Hospitals across the country are preparing for delivery of the vaccines, which are expected to arrive next week. The initial vaccine supply will be delivered to Stanford health care facilities after the U.S. Food and Drug Administration issues an emergency use authorization.

On Thursday, a group of independent experts will meet to discuss the risks and benefits of the Pfizer-BioNTech vaccine before voting on whether the FDA should approve the vaccine’s emergency use. A key Centers for Disease Control and Prevention committee will review Pfizer vaccine data and decide whether to recommend its public use over the weekend.

Stanford Medicine spokesperson Julie Greicius told The Daily that the number of vaccine doses and timeline for delivery is unknown, although the University is confident vaccinations will begin by the end of next week. 

While Stanford will reserve the first doses of the vaccine for “high-risk frontline essential workers,” the vaccines will be made available to all medical personnel by the end of January. Greicius wrote that Stanford Medicine is “designing processes for anyone to receive the vaccine” in the future.
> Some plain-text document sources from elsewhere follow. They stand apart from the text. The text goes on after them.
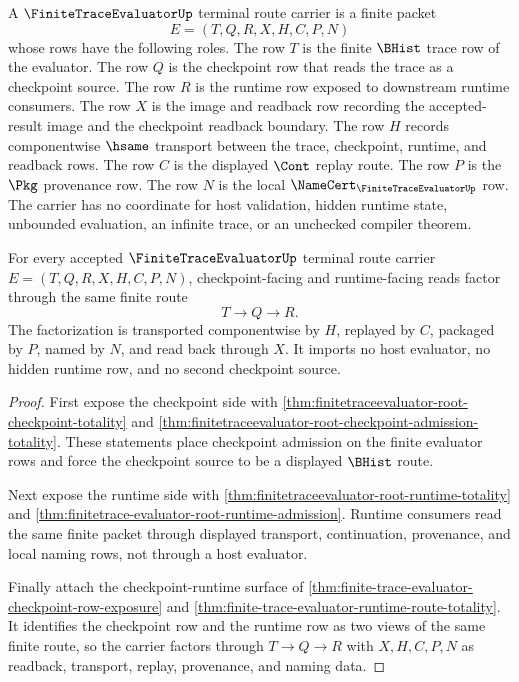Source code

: \begin{definition}
\label{def:finite-trace-evaluator-terminal-route-carrier}
A $\FiniteTraceEvaluatorUp$ terminal route carrier is a finite packet
$$
E=(T,Q,R,X,H,C,P,N)
$$
whose rows have the following roles. The row $T$ is the finite $\BHist$ trace
row of the evaluator. The row $Q$ is the checkpoint row that reads the trace
as a checkpoint source. The row $R$ is the runtime row exposed to downstream
runtime consumers. The row $X$ is the image and readback row recording the
accepted-result image and the checkpoint readback boundary. The row $H$
records componentwise $\hsame$ transport between the trace, checkpoint,
runtime, and readback rows. The row $C$ is the displayed $\Cont$ replay route.
The row $P$ is the $\Pkg$ provenance row. The row $N$ is the local
$\NameCert_{\FiniteTraceEvaluatorUp}$ row. The carrier has no coordinate for
host validation, hidden runtime state, unbounded evaluation, an infinite trace,
or an unchecked compiler theorem.
\end{definition}

\begin{theorem}
\label{thm:finite-trace-evaluator-checkpoint-runtime-factorization}
For every accepted $\FiniteTraceEvaluatorUp$ terminal route carrier
$E=(T,Q,R,X,H,C,P,N)$, checkpoint-facing and runtime-facing reads factor
through the same finite route
$$
T \to Q \to R.
$$
The factorization is transported componentwise by $H$, replayed by $C$,
packaged by $P$, named by $N$, and read back through $X$. It imports no host
evaluator, no hidden runtime row, and no second checkpoint source.
\end{theorem}
\begin{proof}
First expose the checkpoint side with
\autoref{thm:finitetraceevaluator-root-checkpoint-totality} and
\autoref{thm:finitetraceevaluator-root-checkpoint-admission-totality}. These
statements place checkpoint admission on the finite evaluator rows and force
the checkpoint source to be a displayed $\BHist$ route.

Next expose the runtime side with
\autoref{thm:finitetraceevaluator-root-runtime-totality} and
\autoref{thm:finitetrace-evaluator-root-runtime-admission}. Runtime consumers
read the same finite packet through displayed transport, continuation,
provenance, and local naming rows, not through a host evaluator.

Finally attach the checkpoint-runtime surface of
\autoref{thm:finite-trace-evaluator-checkpoint-row-exposure} and
\autoref{thm:finite-trace-evaluator-runtime-route-totality}. It identifies the
checkpoint row and the runtime row as two views of the same finite route, so
the carrier factors through $T \to Q \to R$ with $X,H,C,P,N$ as readback,
transport, replay, provenance, and naming data.
\end{proof}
COVID-19 vaccines for health care workers will be “strongly encouraged,” not mandatory, Greicius added.

Although the Moderna vaccine can be kept at refrigerator temperature for up to a month, Pfizer’s vaccine needs to be stored at far cooler temperatures, around minus 70 degrees Celsius, creating logistical challenges for the vaccine’s distribution and storage. 

Stanford Health Care, Stanford Children’s Health and Stanford Health Care — ValleyCare are equipped with both ultra-low temperature freezers to hold the Pfizer vaccine and lab grade freezers to hold the Moderna vaccine, Greicius wrote. She added that the facilities can hold more than 500,000 doses of the Pfizer vaccine and around 300,000 doses of the Moderna vaccine.

An FDA report released on Tuesday found the Pfizer coronavirus vaccine to be safe and effective. “No specific safety concerns identified that would preclude issuance of an EUA,” the analysis read. The Pfizer vaccine is administered in two doses approximately three weeks apart. While serious symptoms were rare, 10 to 15% of study participants experienced a reaction at the site of injection, fatigue and headache. 

Stanford President Marc Tessier-Lavigne said that while the issue of mandatory COVID-19 vaccinations for community members was still under consideration, he expects there will be widespread voluntary use of the vaccines. “I, for one, will be there with my arm presented directly for the shot,” he said at Campus Conversation on Nov. 30.

“We must remember that the vaccines won’t arrive overnight,” Tessier-Lavigne added. The president encouraged Stanford affiliates to continue taking measures to mitigate the spread of the virus, including wearing face masks, social distancing and reducing contact with individuals outside one’s household.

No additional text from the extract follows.